Jazz musicians know that great truth: if you stay up late, you can always sleep tomorrow.
Although the players at a jazz party might seem to have an exhausting schedule, many of them are fueled by the encounters with their peers and heroes — thus, an after-hours jam session often happens. I was lucky enough to be awake for this one and have a fully-charged video camera. The session took place at the “Victory Pub” in the Village Hotel Newcastle, the comfortable home base for the Whitley Bay International Jazz Party.
Of course the seating arrangement scattered musicians here and there, and several flat-screen televisions remained on through the session, but the music was the focus here.
The musicians who began the session were an organized band — a great one: Michael McQuaid’s Late Hour Boys: Michael and Jason Downes on reeds, John Scurry on guitar, Mark Elton on drums, Ian Smith on drums and washboard. Then they were joined by Graham Hughes (from London) on trombone, and other gifted jammers.
FORTY AND TIGHT comes from the Johnny Dodds book, and its title is a slang expression for something (or someone) who is splendidly gratifying.

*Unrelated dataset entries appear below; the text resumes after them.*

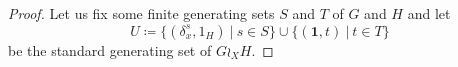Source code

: \documentclass[a4paper]{article}
\theoremstyle{definition}
\theoremstyle{remark}
\DeclareMathOperator\Sch{Sch}
\DeclareMathOperator\stab{Stab}
\DeclarePairedDelimiter\abs{\lvert}{\rvert}
\newcommand{\setst}[2]{\{#1\ |\ #2\}}
\begin{document}
\begin{proof}
Let us fix some finite generating sets $S$ and $T$ of $G$ and $H$ and let
\[
	U\coloneqq\setst{(\delta_x^s,1_H)}{s \in S} \cup \setst{(\mathbf 1,t)}{t \in T}
\]
be the standard generating set of $G\wr_XH$.
%
%
%
%
%

\end{proof}
\end{document}
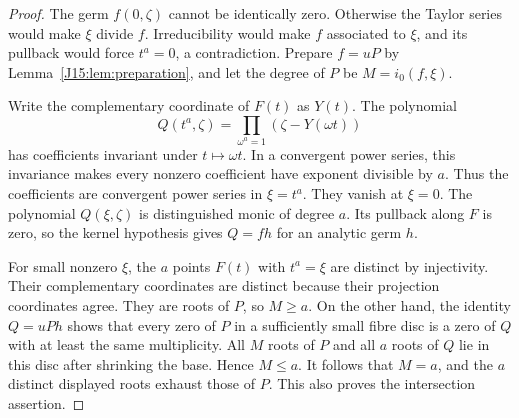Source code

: \documentclass[11pt,oneside]{report}
\theoremstyle{definition}
\numberwithin{equation}{section}
\begin{document}
\begin{proof}
The germ $f(0,\zeta)$ cannot be identically zero. Otherwise the Taylor
series would make $\xi$ divide $f$. Irreducibility would make $f$
associated to $\xi$, and its pullback would force $t^a=0$, a contradiction.
Prepare $f=uP$ by Lemma~\ref{J15:lem:preparation}, and let the degree of $P$
be $M=i_0(f,\xi)$.

Write the complementary coordinate of $F(t)$ as $Y(t)$. The polynomial
\[
 Q(t^a,\zeta)=\prod_{\omega^a=1}(\zeta-Y(\omega t))
\]
has coefficients invariant under $t\mapsto\omega t$.
In a convergent power series, this invariance makes every nonzero
coefficient have exponent divisible by $a$. Thus the coefficients are
convergent power series in $\xi=t^a$. They vanish at $\xi=0$.
The polynomial $Q(\xi,\zeta)$ is distinguished monic of degree $a$.
Its pullback along $F$ is zero, so the kernel hypothesis gives $Q=fh$
for an analytic germ $h$.

For small nonzero $\xi$, the $a$ points $F(t)$ with $t^a=\xi$ are
distinct by injectivity. Their complementary coordinates are distinct
because their projection coordinates agree. They are roots of $P$, so
$M\ge a$.
On the other hand, the identity $Q=uPh$ shows that every zero of $P$
in a sufficiently small fibre disc is a zero of $Q$ with at least the
same multiplicity. All $M$ roots of $P$ and all $a$ roots of $Q$ lie
in this disc after shrinking the base. Hence $M\le a$.
It follows that $M=a$, and the $a$ distinct displayed roots exhaust
those of $P$. This also proves the intersection assertion.
\end{proof}
\end{document}

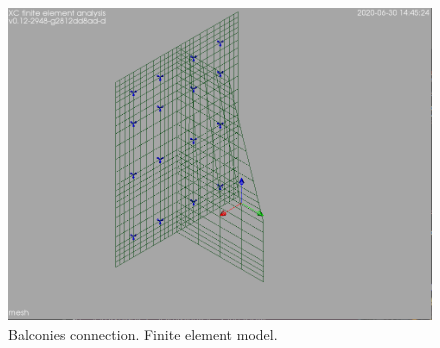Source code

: \begin{figure}
  \begin{center}
    \includegraphics[width=120mm]{figures/balconies_connection_mesh}
  \end{center}
  \caption{Balconies connection. Finite element model.}\label{fg_balconies_connection_mesh}
\end{figure}
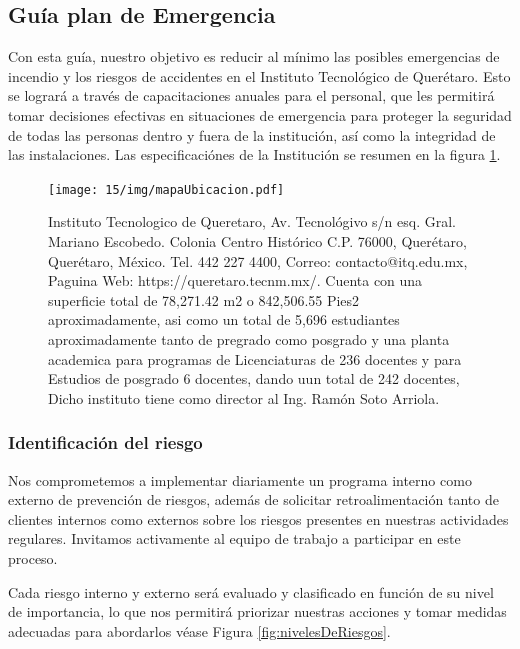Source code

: \subsection{Guía plan de Emergencia}

Con esta guía, nuestro objetivo es reducir al mínimo las posibles emergencias de incendio y los riesgos de accidentes en el Instituto Tecnológico de Querétaro. Esto se logrará a través de capacitaciones anuales para el personal, que les permitirá tomar decisiones efectivas en situaciones de emergencia para proteger la seguridad de todas las personas dentro y fuera de la institución, así como la integridad de las instalaciones. Las especificaciónes de la Institución se resumen en la figura \ref{fig:mapaUbicacion}.

\begin{figure}[H]
    \centering
    \texttt{[image: 15/img/mapaUbicacion.pdf]}
    \caption{Instituto Tecnologico de Queretaro, Av. Tecnológivo s/n esq. Gral. Mariano Escobedo. Colonia Centro Histórico C.P. 76000, Querétaro, Querétaro, México. Tel. 442 227 4400, Correo: contacto@itq.edu.mx, Paguina Web: https://queretaro.tecnm.mx/. 
    Cuenta con una	superficie total de 78,271.42 m2 o 842,506.55 Pies2 aproximadamente, asi como un total de 5,696 estudiantes aproximadamente tanto de pregrado como posgrado y una planta academica para programas de Licenciaturas de 236 docentes y para Estudios de posgrado 6 docentes, dando uun total de 242 docentes, Dicho instituto tiene como director al Ing. Ramón Soto Arriola. }
    \label{fig:mapaUbicacion}
\end{figure}

\subsubsection{Identificación del riesgo}

Nos comprometemos a implementar diariamente un programa interno como externo de prevención de riesgos, además de solicitar retroalimentación tanto de clientes internos como externos sobre los riesgos presentes en nuestras actividades regulares. Invitamos activamente al equipo de trabajo a participar en este proceso.

Cada riesgo interno y externo será evaluado y clasificado en función de su nivel de importancia, lo que nos permitirá priorizar nuestras acciones y tomar medidas adecuadas para abordarlos véase Figura \ref{fig:nivelesDeRiesgos}.
 

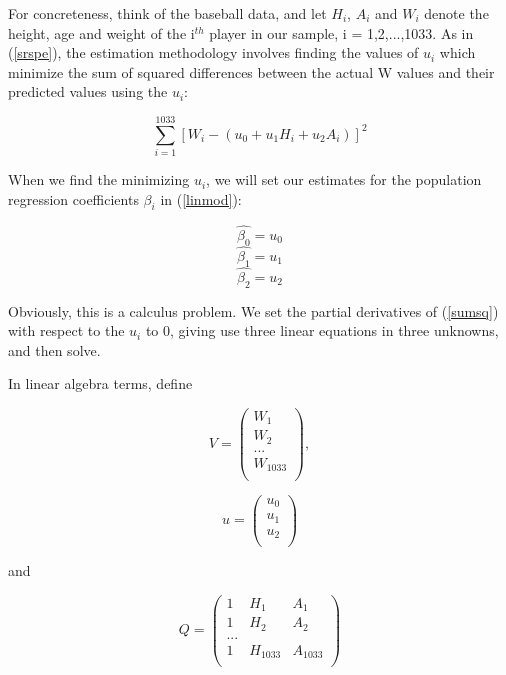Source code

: For concreteness, think of the baseball data, and let $H_i$, $A_i$ and
$W_i$ denote the height, age and weight of the i$^{th}$ player in our
sample, i = 1,2,...,1033.  As in (\ref{srspe}), the estimation
methodology involves finding the values of $u_i$ which
minimize the sum of squared differences between the actual W values and
their predicted values using the $u_i$:

\begin{equation}
\label{sumsq}
\sum_{i=1}^{1033} [W_i - (u_0 + u_1 H_i + 
u_2 A_i)]^2 
\end{equation}

When we find the minimizing $u_i$, we will set our estimates for the
population regression coefficients $\beta_i$ in (\ref{linmod}):

\begin{equation}
\widehat{\beta_0} = u_0
\end{equation}
\begin{equation}
\widehat{\beta_1} = u_1
\end{equation}
\begin{equation}
\widehat{\beta_2} = u_2
\end{equation}

Obviously, this is a calculus problem.  We set the partial derivatives of
(\ref{sumsq}) with respect to the $u_i$ to 0, giving use three
linear equations in three unknowns, and then solve.

In linear algebra terms, define

\begin{equation}
V =
\left (
\begin{array}{l}
W_1 \\
W_2 \\
... \\
W_{1033}\\
\end{array}
\right ),
\end{equation}

\begin{equation}
u = 
\left (
\begin{array}{r}
u_0 \\
u_1 \\
u_2 \\
\end{array}
\right )
\end{equation}

and

\begin{equation}
Q =
\left (
\begin{array}{lll}
1 & H_1 & A_1 \\
1 & H_2 & A_2 \\
... \\
1 & H_{1033} & A_{1033} \\
\end{array}
\right )
\end{equation}

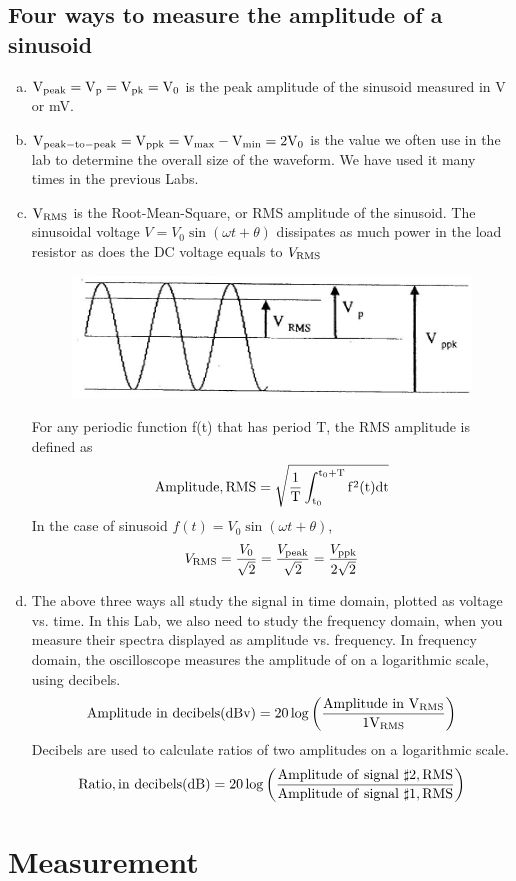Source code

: \documentclass[a4paper]{report}
\begin{document}
\subsection{Four ways to measure the amplitude of a sinusoid}
\begin{enumerate}[a)]
	\item $\rm V_{peak}=V_p=V_{pk}=V_0$ is the peak amplitude of the sinusoid measured in V or mV.
	\item $\rm V_{peak-to-peak}=V_{ppk}=V_{max}-V_{min}=2V_0$ is the value we often use in the lab to determine the overall size of the waveform. We have used it many times in the previous Labs.
	\item $\rm V_{RMS}$ is the Root-Mean-Square, or RMS amplitude of the sinusoid. The sinusoidal voltage $V=V_0\sin(\omega t+\theta)$ dissipates as much power in the load resistor as does the DC voltage equals to $V_{\rm{RMS}}$
	\begin{figure}[H]
		\centering
		\includegraphics[width=1\linewidth]{7.jpg}
	\end{figure}
    For any periodic function f(t) that has period T, the RMS amplitude is defined as
    $$\rm{Amplitude,RMS}=\sqrt{\frac{1}{T}\int_{t_0}^{t_0+T}f^2(t)dt}$$
    In the case of sinusoid $f(t)=V_0\sin(\omega t+\theta)$,
    $$V_{\rm{RMS}}=\frac{V_0}{\sqrt{2}}=\frac{V_{\rm{peak}}}{\sqrt{2}}=\frac{V_{\rm{ppk}}}{2\sqrt{2}}$$
	\item The above three ways all study the signal in time domain, plotted as voltage vs. time. In this Lab, we also need to study the frequency domain, when you measure their spectra displayed as amplitude vs. frequency. In frequency domain, the oscilloscope measures the amplitude of on a logarithmic scale, using decibels.
    $$\rm Amplitude\ in\ decibels(dBv)=20\log\left(\frac{Amplitude\ in\ V_{RMS}}{1V_{RMS}}\right)$$
    Decibels are used to calculate ratios of two amplitudes on a logarithmic scale.
    $$\rm Ratio,in\ decibels(dB)=20\log\left(\frac{Amplitude\ of\ signal\ \sharp 2,RMS}{Amplitude\ of\ signal\ \sharp 1,RMS}\right)$$
\end{enumerate}
\section{Measurement}
\end{document}
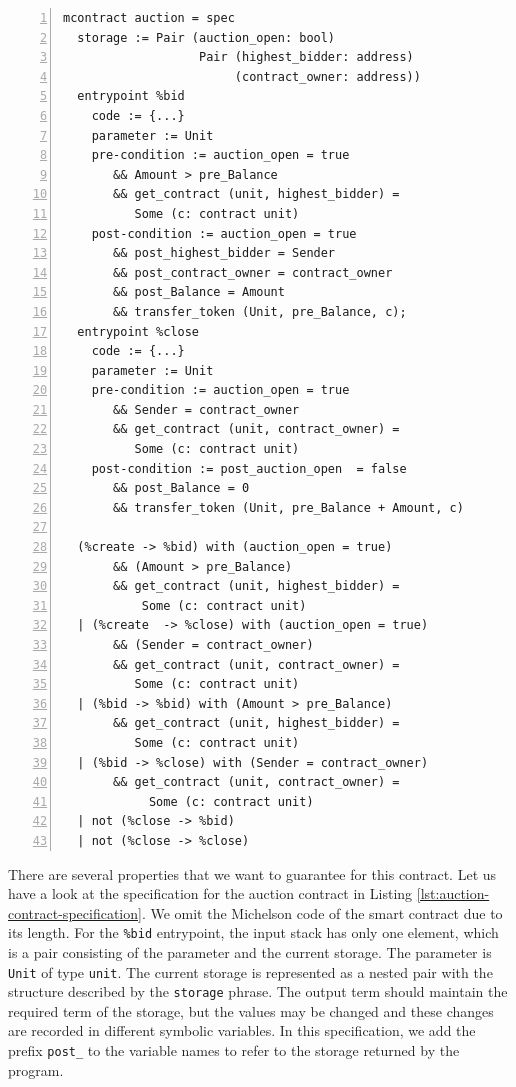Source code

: \documentclass[a4paper,USenglish,cleveref, autoref,anonymous]{lipics-v2021}
\begin{document}
\begin{lstlisting}[float=tp,captionpos=b,caption={Auction contract specification},label={lst:auction-contract-specification},numbers=left]
mcontract auction = spec 
  storage := Pair (auction_open: bool) 
                   Pair (highest_bidder: address)
                        (contract_owner: address))
  entrypoint %bid
    code := {...}
    parameter := Unit 
    pre-condition := auction_open = true
       && Amount > pre_Balance
       && get_contract (unit, highest_bidder) = 
          Some (c: contract unit)
    post-condition := auction_open = true
       && post_highest_bidder = Sender 
       && post_contract_owner = contract_owner 
       && post_Balance = Amount 
       && transfer_token (Unit, pre_Balance, c);
  entrypoint %close
    code := {...}
    parameter := Unit
    pre-condition := auction_open = true
       && Sender = contract_owner  
       && get_contract (unit, contract_owner) = 
          Some (c: contract unit)              
    post-condition := post_auction_open  = false
       && post_Balance = 0 
       && transfer_token (Unit, pre_Balance + Amount, c) 

  (%create -> %bid) with (auction_open = true)  
       && (Amount > pre_Balance) 
       && get_contract (unit, highest_bidder) = 
           Some (c: contract unit)
  | (%create  -> %close) with (auction_open = true) 
       && (Sender = contract_owner)
       && get_contract (unit, contract_owner) = 
          Some (c: contract unit)
  | (%bid -> %bid) with (Amount > pre_Balance) 
       && get_contract (unit, highest_bidder) = 
          Some (c: contract unit)
  | (%bid -> %close) with (Sender = contract_owner) 
       && get_contract (unit, contract_owner) = 
            Some (c: contract unit)
  | not (%close -> %bid)
  | not (%close -> %close)
\end{lstlisting}

There are several properties that we want to guarantee for this
contract. Let us have a look at the specification for the auction
contract in Listing \ref{lst:auction-contract-specification}. We omit
the Michelson code of the smart contract due to its length.  For the
\lstinline/%bid/ entrypoint, the input stack has only one element,
which is a pair consisting of the parameter and the current
storage. The parameter is \lstinline/Unit/ of type \lstinline/unit/.
The current storage is represented as a nested pair with the
structure described by the \lstinline|storage| phrase. 
The output term should maintain the required term of the storage,
but the values may be changed and these changes are recorded in
different symbolic variables. In this specification, we add the prefix
\lstinline/post_/ to the variable names to refer to the storage
returned by the program.
\end{document}
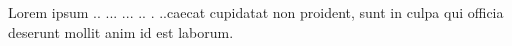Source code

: Lorem ipsum .. ... ... .. . ..caecat cupidatat non proident, sunt in culpa qui officia deserunt mollit anim id est laborum.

How naughty the coinage is I don’t know; talk among yourselves:
MAMA INEZ certainly has a rocking, irresistible beat:
Then, they were joined by a friend from the land of Oz — the fine trumpet player and singer Geoff Bull, who nudged them into SOME OF THESE DAYS:
Thinking of Louis, Jeff Barnhart unsheathed the keyboard and sang ROCKIN’ CHAIR:
But that might have been too mournful for a jubilant occasion, so they swung into another Louis-Hoagy connection, JUBILEE, which certainly did make the rafters ring / up to Heaven:
Bassist Henri Lamaire and drummer Josh Duffee joined the festivities and Geoff suggested the pretty THANKS A MILLION, again reaching back to the Thirties Louis book (or perhaps as homage to Dick Powell, who introduced the song in “the film of the same name”):
And the session concluded with a romping JUNE NIGHT, with pianist Martin Seck and a host of other musicians joining in (again, I’ll happily credit them by name if informed). My hat’s off to Geoff Bull, who certainly knows how to get everyone going in the right direction with inspiring riffs. And the wonderful solos are surely sparked by Josh’s exuberant drumming:
And here’s a very musical solo from Josh to wrap things up in a swinging way:
If you weren’t already convinced, I think this session is further proof that good things happen in the dark.